Search code examples
amazon-web-servicespysparkpowerbiamazon-athenadirectquery

How do I replace AWS Athena in my PowerBI DirectQuery structure?


I have built 14 AWS Glue jobs (using Pyspark) that retrieve data from a few sources, partition the data by a "uuid" field and write them to S3 in parquet files to be consumed through AWS Athena.

The goal of this pipeline is to make data available for some PowerBI reports that can be quite complicated. We are currently using DirectQuery, as we wanna scale our operation even more, and that'll grant us less headache when pushing hotfixes/changes in our reports.

The problem is that this DirectQuery connection using AWS Athena is looking very slow. And I really mean it. The Athena Connector in PowerBI is basically an ODBC.

I am looking for any options that would enable us to use PowerBI DirectQuery, leverage the Glue jobs I created and still have the performance we want in our reports.

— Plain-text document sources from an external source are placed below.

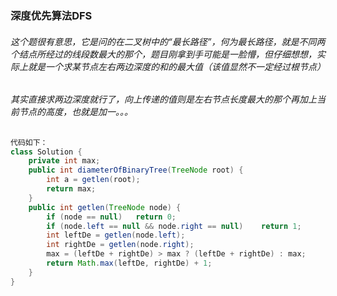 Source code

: <h3> 深度优先算法DFS </h3>
<h6> 这个题很有意思，它是问的在二叉树中的“最长路径”，何为最长路径，就是不同两个结点所经过的线段数最大的那个，题目刚拿到手可能是一脸懵，但仔细想想，实际上就是一个求某节点左右两边深度的和的最大值（该值显然不一定经过根节点）</h6>
<h6>其实直接求两边深度就行了，向上传递的值则是左右节点长度最大的那个再加上当前节点的高度，也就是加一。。。</h6>

```java
代码如下：
class Solution {
    private int max;
    public int diameterOfBinaryTree(TreeNode root) {
        int a = getlen(root);
        return max;
    }
    public int getlen(TreeNode node) {
        if (node == null)   return 0;
        if (node.left == null && node.right == null)    return 1;
        int leftDe = getlen(node.left);
        int rightDe = getlen(node.right);
        max = (leftDe + rightDe) > max ? (leftDe + rightDe) : max;
        return Math.max(leftDe, rightDe) + 1;
    }
}
```
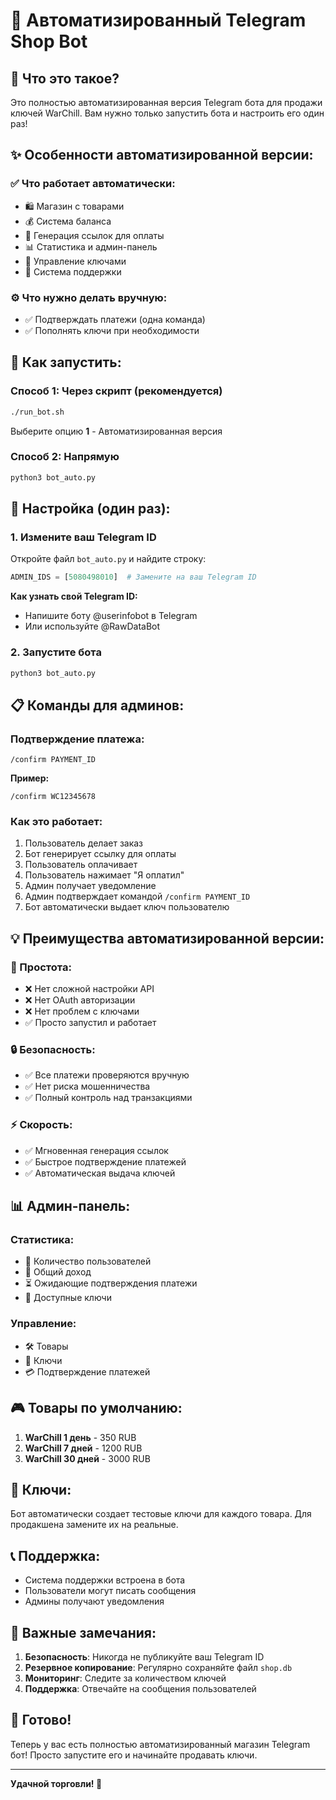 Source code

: # 🤖 Автоматизированный Telegram Shop Bot

## 🎯 Что это такое?

Это полностью автоматизированная версия Telegram бота для продажи ключей WarChill. Вам нужно только запустить бота и настроить его один раз!

## ✨ Особенности автоматизированной версии:

### ✅ Что работает автоматически:
- 🛍️ Магазин с товарами
- 💰 Система баланса
- 🔗 Генерация ссылок для оплаты
- 📊 Статистика и админ-панель
- 🔑 Управление ключами
- 📨 Система поддержки

### ⚙️ Что нужно делать вручную:
- ✅ Подтверждать платежи (одна команда)
- ✅ Пополнять ключи при необходимости

## 🚀 Как запустить:

### Способ 1: Через скрипт (рекомендуется)
```bash
./run_bot.sh
```
Выберите опцию **1** - Автоматизированная версия

### Способ 2: Напрямую
```bash
python3 bot_auto.py
```

## 🔧 Настройка (один раз):

### 1. Измените ваш Telegram ID
Откройте файл `bot_auto.py` и найдите строку:
```python
ADMIN_IDS = [5080498010]  # Замените на ваш Telegram ID
```

**Как узнать свой Telegram ID:**
- Напишите боту @userinfobot в Telegram
- Или используйте @RawDataBot

### 2. Запустите бота
```bash
python3 bot_auto.py
```

## 📋 Команды для админов:

### Подтверждение платежа:
```
/confirm PAYMENT_ID
```

**Пример:**
```
/confirm WC12345678
```

### Как это работает:
1. Пользователь делает заказ
2. Бот генерирует ссылку для оплаты
3. Пользователь оплачивает
4. Пользователь нажимает "Я оплатил"
5. Админ получает уведомление
6. Админ подтверждает командой `/confirm PAYMENT_ID`
7. Бот автоматически выдает ключ пользователю

## 💡 Преимущества автоматизированной версии:

### 🎯 Простота:
- ❌ Нет сложной настройки API
- ❌ Нет OAuth авторизации
- ❌ Нет проблем с ключами
- ✅ Просто запустил и работает

### 🔒 Безопасность:
- ✅ Все платежи проверяются вручную
- ✅ Нет риска мошенничества
- ✅ Полный контроль над транзакциями

### ⚡ Скорость:
- ✅ Мгновенная генерация ссылок
- ✅ Быстрое подтверждение платежей
- ✅ Автоматическая выдача ключей

## 📊 Админ-панель:

### Статистика:
- 👥 Количество пользователей
- 💸 Общий доход
- ⏳ Ожидающие подтверждения платежи
- 🔑 Доступные ключи

### Управление:
- 🛠️ Товары
- 🔑 Ключи
- 💳 Подтверждение платежей

## 🎮 Товары по умолчанию:

1. **WarChill 1 день** - 350 RUB
2. **WarChill 7 дней** - 1200 RUB  
3. **WarChill 30 дней** - 3000 RUB

## 🔑 Ключи:

Бот автоматически создает тестовые ключи для каждого товара. Для продакшена замените их на реальные.

## 📞 Поддержка:

- Система поддержки встроена в бота
- Пользователи могут писать сообщения
- Админы получают уведомления

## 🚨 Важные замечания:

1. **Безопасность**: Никогда не публикуйте ваш Telegram ID
2. **Резервное копирование**: Регулярно сохраняйте файл `shop.db`
3. **Мониторинг**: Следите за количеством ключей
4. **Поддержка**: Отвечайте на сообщения пользователей

## 🎉 Готово!

Теперь у вас есть полностью автоматизированный магазин Telegram бот! Просто запустите его и начинайте продавать ключи.

---

**Удачной торговли! 🚀** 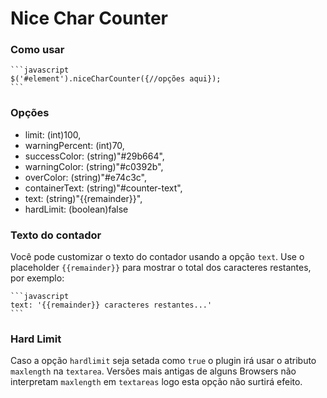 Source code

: # Nice Char Counter

### Como usar

    ```javascript
    $('#element').niceCharCounter({//opções aqui});
    ```

### Opções
* limit: (int)100,
* warningPercent: (int)70,
* successColor: (string)"#29b664",
* warningColor: (string)"#c0392b",
* overColor: (string)"#e74c3c",
* containerText: (string)"#counter-text",
* text: (string)"{{remainder}}",
* hardLimit: (boolean)false

### Texto do contador
Você pode customizar o texto do contador usando a opção `text`. Use o placeholder `{{remainder}}` para mostrar o total dos caracteres restantes, por exemplo:

    ```javascript
    text: '{{remainder}} caracteres restantes...' 
    ```

### Hard Limit
Caso a opção `hardlimit` seja setada como `true` o plugin irá usar o atributo `maxlength` na `textarea`. Versões mais antigas de alguns Browsers não interpretam `maxlength` em `textareas` logo esta opção não surtirá efeito.
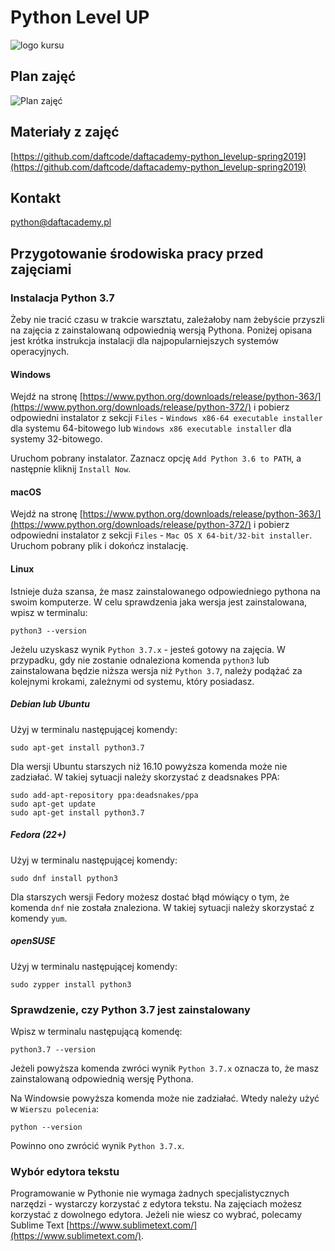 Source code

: # Python Level UP
![logo kursu](https://raw.githubusercontent.com/daftcode/daftacademy-python_levelup-spring2019/master/logo.png)

## Plan zajęć
![Plan zajęć](https://raw.githubusercontent.com/daftcode/daftacademy-python_levelup-spring2019/master/plan_zajec.jpg)

## Materiały z zajęć
[https://github.com/daftcode/daftacademy-python_levelup-spring2019](https://github.com/daftcode/daftacademy-python_levelup-spring2019)

## Kontakt
[python@daftacademy.pl](python@daftacademy.pl)

## Przygotowanie środowiska pracy przed zajęciami
### Instalacja Python 3.7
Żeby nie tracić czasu w trakcie warsztatu, zależałoby nam żebyście przyszli na zajęcia z zainstalowaną odpowiednią wersją Pythona. Poniżej opisana jest krótka instrukcja instalacji dla najpopularniejszych systemów operacyjnych. 

#### Windows
Wejdź na stronę [https://www.python.org/downloads/release/python-363/](https://www.python.org/downloads/release/python-372/) i pobierz odpowiedni instalator z sekcji `Files` - `Windows x86-64 executable installer` dla systemu 64-bitowego lub `Windows x86 executable installer` dla systemy 32-bitowego.

Uruchom pobrany instalator. Zaznacz opcję `Add Python 3.6 to PATH`, a następnie kliknij `Install Now`.
#### macOS
Wejdź na stronę [https://www.python.org/downloads/release/python-363/](https://www.python.org/downloads/release/python-372/) i pobierz odpowiedni instalator z sekcji `Files` - `Mac OS X 64-bit/32-bit installer`. Uruchom pobrany plik i dokończ instalację.
#### Linux
Istnieje duża szansa, że masz zainstalowanego odpowiedniego pythona na swoim komputerze. W celu sprawdzenia jaka wersja jest zainstalowana, wpisz w terminalu:
```bazaar
python3 --version
```
Jeżelu uzyskasz wynik `Python 3.7.x` - jesteś gotowy na zajęcia. W przypadku, gdy nie zostanie odnaleziona komenda `python3` lub zainstalowana będzie niższa wersja niż `Python 3.7`, należy podążać za kolejnymi krokami, zależnymi od systemu, który posiadasz.
##### Debian lub Ubuntu
Użyj w terminalu następującej komendy:
```bazaar
sudo apt-get install python3.7
```
Dla wersji Ubuntu starszych niż 16.10 powyższa komenda może nie zadziałać. W takiej sytuacji należy skorzystać z deadsnakes PPA:
```bazaar
sudo add-apt-repository ppa:deadsnakes/ppa
sudo apt-get update
sudo apt-get install python3.7
```
##### Fedora (22+)
Użyj w terminalu następującej komendy:
```bazaar
sudo dnf install python3
```
Dla starszych wersji Fedory możesz dostać błąd mówiący o tym, że komenda `dnf` nie została znaleziona. W takiej sytuacji należy skorzystać z komendy `yum`.
##### openSUSE
Użyj w terminalu następującej komendy:
```bazaar
sudo zypper install python3
```
### Sprawdzenie, czy Python 3.7 jest zainstalowany
Wpisz w terminalu następującą komendę:
```bazaar
python3.7 --version
```
Jeżeli powyższa komenda zwróci wynik `Python 3.7.x` oznacza to, że masz zainstalowaną odpowiednią wersję Pythona.

Na Windowsie powyższa komenda może nie zadziałać. Wtedy należy użyć w `Wierszu polecenia`:
```bazaar
python --version
```
Powinno ono zwrócić wynik `Python 3.7.x`.
### Wybór edytora tekstu
Programowanie w Pythonie nie wymaga żadnych specjalistycznych narzędzi - wystarczy korzystać z edytora tekstu. Na zajęciach możesz korzystać z dowolnego edytora. Jeżeli nie wiesz co wybrać, polecamy Sublime Text [https://www.sublimetext.com/](https://www.sublimetext.com/).
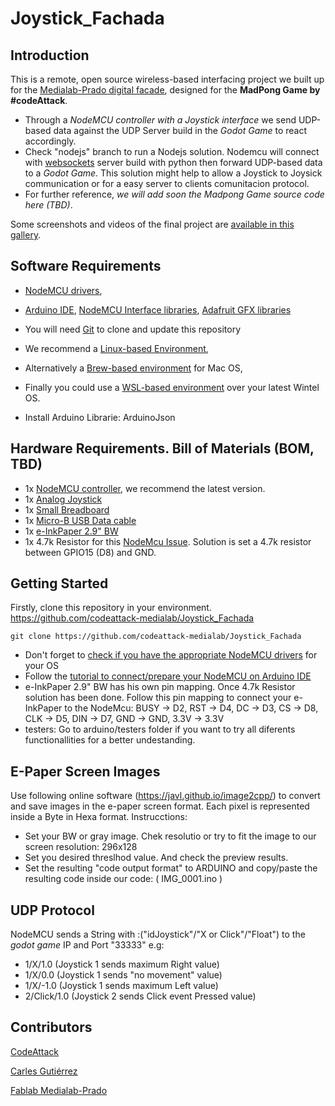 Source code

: # Joystick_Fachada
## Introduction

This is a remote, open source wireless-based interfacing project we built up for the [Medialab-Prado digital facade](https://www.medialab-prado.es/noticias/fachada-digital-informacion-tecnica-0), designed for the **MadPong Game by #codeAttack**. 

- Through a *NodeMCU controller with a Joystick interface* we send UDP-based data against the UDP Server build in the *Godot Game* to react accordingly. 
- Check "nodejs" branch to run a Nodejs solution. Nodemcu will connect with [websockets](https://socket.io/docs/) server build with python then forward UDP-based data to a *Godot Game*. This solution might help to allow a Joystick to Joysick communication or for a easy server to clients comunitacion protocol. 
- For further reference, *we will add soon the Madpong Game source code here (TBD)*.

Some screenshots and videos of the final project are [available in this gallery](https://www.flickr.com/photos/carlesgutierrez/sets/72157711220061241/).

## Software Requirements

- [NodeMCU drivers](https://github.com/nodemcu/nodemcu-devkit/tree/master/Drivers), 
- [Arduino IDE](https://www.arduino.cc/en/Main/Software), [NodeMCU Interface libraries](http://arduino.esp8266.com/stable/package_esp8266com_index.json), [Adafruit GFX libraries](https://learn.adafruit.com/adafruit-gfx-graphics-library/overview)

- You will need [Git](https://git-scm.com/) to clone and update this repository
- We recommend a [Linux-based Environment](https://www.debian.org/),
- Alternatively a [Brew-based environment](https://brew.sh/) for Mac OS, 
- Finally you could use a [WSL-based environment](https://docs.microsoft.com/en-us/windows/wsl/install-win10) over your latest Wintel OS.
- Install Arduino Librarie: ArduinoJson

## Hardware Requirements. Bill of Materials (BOM, TBD)

- 1x [NodeMCU controller](https://www.nodemcu.com/index_en.html#fr_54747661d775ef1a3600009e), we recommend the latest version.
- 1x [Analog Joystick](https://exploreembedded.com/wiki/Analog_JoyStick_with_Arduino)
- 1x [Small Breadboard](https://en.wikipedia.org/wiki/Breadboard)
- 1x [Micro-B USB Data cable](https://en.wikipedia.org/wiki/USB_hardware#Micro_connectors)
- 1x [e-InkPaper 2.9" BW](https://tienda.bricogeek.com/pantallas-e-paper-tinta-electronica/1021-pantalla-e-paper-spi-29-296x128-monocromo.html?search_query=e-paper++2.9&results=6)
- 1x 4.7k Resistor for this [NodeMcu Issue](https://github.com/esp8266/Arduino/issues/2466). Solution is set a 4.7k resistor between GPIO15 (D8) and GND.


## Getting Started

Firstly, clone this repository in your environment. https://github.com/codeattack-medialab/Joystick_Fachada

```git clone https://github.com/codeattack-medialab/Joystick_Fachada```

- Don't forget to [check if you have the appropriate NodeMCU drivers](https://github.com/nodemcu/nodemcu-devkit/tree/master/Drivers) for your OS
- Follow the [tutorial to connect/prepare your NodeMCU on Arduino IDE](https://www.instructables.com/id/Quick-Start-to-Nodemcu-ESP8266-on-Arduino-IDE/)
- e-InkPaper 2.9" BW has his own pin mapping. Once 4.7k Resistor solution has been done. Follow this pin mapping to connect your e-InkPaper to the NodeMcu: BUSY -> D2,    RST -> D4,    DC -> D3,    CS -> D8,     CLK -> D5,     DIN -> D7,     GND -> GND, 3.3V -> 3.3V 
- testers: Go to arduino/testers folder if you want to try all diferents functionallities for a better undestanding. 

## E-Paper Screen Images

Use following online software (https://javl.github.io/image2cpp/) to convert and save images in the e-paper screen format. Each pixel is represented inside a Byte in Hexa format. 
Instrucctions: 
 - Set your BW or gray image. Chek resolutio or try to fit the image to our screen resolution: 296x128
 - Set you desired threslhod value. And check the preview results. 
 - Set the resulting "code output format" to ARDUINO and copy/paste the resulting code inside our code: ( IMG_0001.ino )

## UDP Protocol

NodeMCU sends a String with :("idJoystick"/"X or Click"/"Float") to the *godot game* IP and Port "33333"
e.g: 
- 1/X/1.0      (Joystick 1 sends maximum Right value)
- 1/X/0.0      (Joystick 1 sends "no movement" value)
- 1/X/-1.0     (Joystick 1 sends maximum Left value)
- 2/Click/1.0  (Joystick 2 sends Click event Pressed value)

## Contributors
[CodeAttack](https://www.medialab-prado.es/actividades/code-attack)

[Carles Gutiérrez](http://carlesgutierrez.github.io/)

[Fablab Medialab-Prado](https://www.medialab-prado.es/programas/fablab-laboratorio-de-fabricacion-digital)
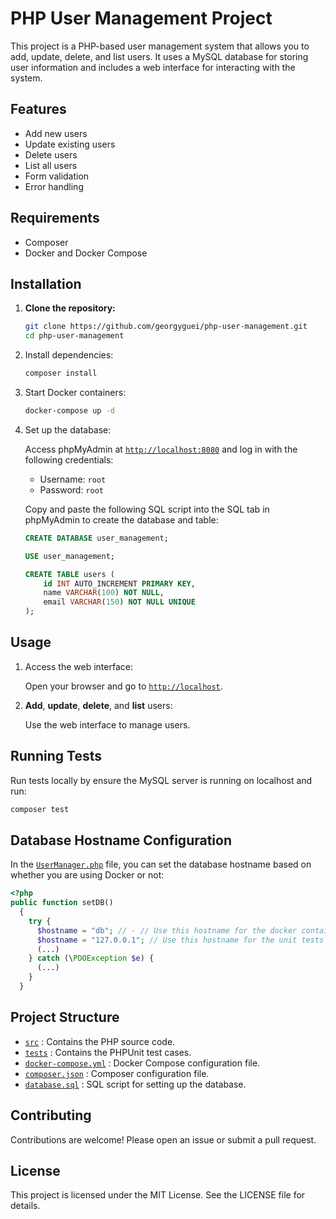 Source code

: # PHP User Management Project

This project is a PHP-based user management system that allows you to add, update, delete, and list users. It uses a MySQL database for storing user information and includes a web interface for interacting with the system.

## Features

- Add new users
- Update existing users
- Delete users
- List all users
- Form validation
- Error handling

## Requirements

- Composer
- Docker and Docker Compose

## Installation

1. **Clone the repository:**

   ```sh
   git clone https://github.com/georgyguei/php-user-management.git
   cd php-user-management
    ```
2. Install dependencies:
    ```sh
   composer install
    ```

3. Start Docker containers:
    ```sh
   docker-compose up -d
    ```

4. Set up the database:

    Access phpMyAdmin at [`http://localhost:8080`](http://localhost:8080) and log in with the following credentials:

    - Username: `root`
    - Password: `root`

    Copy and paste the following SQL script into the SQL tab in phpMyAdmin to create the database and table:

    ```sql
    CREATE DATABASE user_management;

    USE user_management;

    CREATE TABLE users (
        id INT AUTO_INCREMENT PRIMARY KEY,
        name VARCHAR(100) NOT NULL,
        email VARCHAR(150) NOT NULL UNIQUE
    );
    ```

## Usage
1. Access the web interface:

    Open your browser and go to [`http://localhost`](http://localhost).

2. **Add**, **update**, **delete**, and **list** users:

    Use the web interface to manage users.

## Running Tests
Run tests locally by ensure the MySQL server is running on localhost and run:

```sh
composer test
```

## Database Hostname Configuration

In the [`UserManager.php`](src/models/UserManager.php) file, you can set the database hostname based on whether you are using Docker or not:
```php
<?php
public function setDB()
  {
    try {
      $hostname = "db"; // - // Use this hostname for the docker container
      $hostname = "127.0.0.1"; // Use this hostname for the unit tests
      (...)
    } catch (\PDOException $e) {
      (...)
    }
  }
```

## Project Structure

- [`src`](src) : Contains the PHP source code.
- [`tests`](tests) : Contains the PHPUnit test cases.
- [`docker-compose.yml`](docker-compose.yml) : Docker Compose configuration file.
- [`composer.json`](composer.json) : Composer configuration file.
- [`database.sql`](config/database.sql) :  SQL script for setting up the database.

## Contributing

Contributions are welcome! Please open an issue or submit a pull request.

## License

This project is licensed under the MIT License. See the LICENSE file for details. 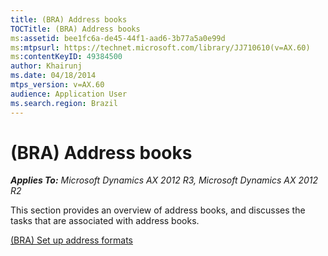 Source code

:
 ```yaml
---
title: (BRA) Address books
TOCTitle: (BRA) Address books
ms:assetid: bee1fc6a-de45-44f1-aad6-3b77a5a0e99d
ms:mtpsurl: https://technet.microsoft.com/library/JJ710610(v=AX.60)
ms:contentKeyID: 49384500
author: Khairunj
ms.date: 04/18/2014
mtps_version: v=AX.60
audience: Application User
ms.search.region: Brazil
---
```


# (BRA) Address books 


_**Applies To:** Microsoft Dynamics AX 2012 R3, Microsoft Dynamics AX 2012 R2_

This section provides an overview of address books, and discusses the tasks that are associated with address books.

[(BRA) Set up address formats](bra-set-up-address-formats.md)

  


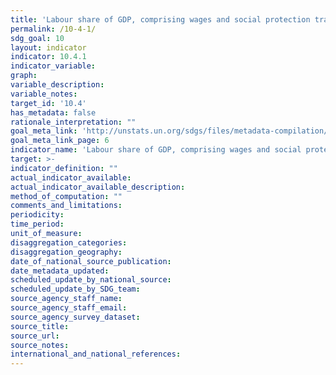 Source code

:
 ```yaml
---
title: 'Labour share of GDP, comprising wages and social protection transfers'
permalink: /10-4-1/
sdg_goal: 10
layout: indicator
indicator: 10.4.1
indicator_variable: 
graph: 
variable_description: 
variable_notes: 
target_id: '10.4'
has_metadata: false
rationale_interpretation: ""
goal_meta_link: 'http://unstats.un.org/sdgs/files/metadata-compilation/Metadata-Goal-10.pdf'
goal_meta_link_page: 6
indicator_name: 'Labour share of GDP, comprising wages and social protection transfers'
target: >-
indicator_definition: ""
actual_indicator_available: 
actual_indicator_available_description: 
method_of_computation: ""
comments_and_limitations: 
periodicity: 
time_period: 
unit_of_measure: 
disaggregation_categories: 
disaggregation_geography: 
date_of_national_source_publication: 
date_metadata_updated: 
scheduled_update_by_national_source: 
scheduled_update_by_SDG_team: 
source_agency_staff_name: 
source_agency_staff_email: 
source_agency_survey_dataset: 
source_title: 
source_url: 
source_notes: 
international_and_national_references: 
---
```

Disclaimer: I know Microsoft has released a "Microsoft Fabric" feature that allows us to build data treatment pipelines and a Lakehouse, just as I did with AWS Glue & Athena, but their prices are just insane, and I'm not willing to pay that much for such poor capacity.

Currently, I tried optimizing our queries, partitioning our data and optimizing our DAX metrics, as they're the time-consumers in the process now. But still, I feel like Athena could be something that's holding us back.


Solution

  • To be honest, I just left Athena and got a dedicated server. Issue resolved!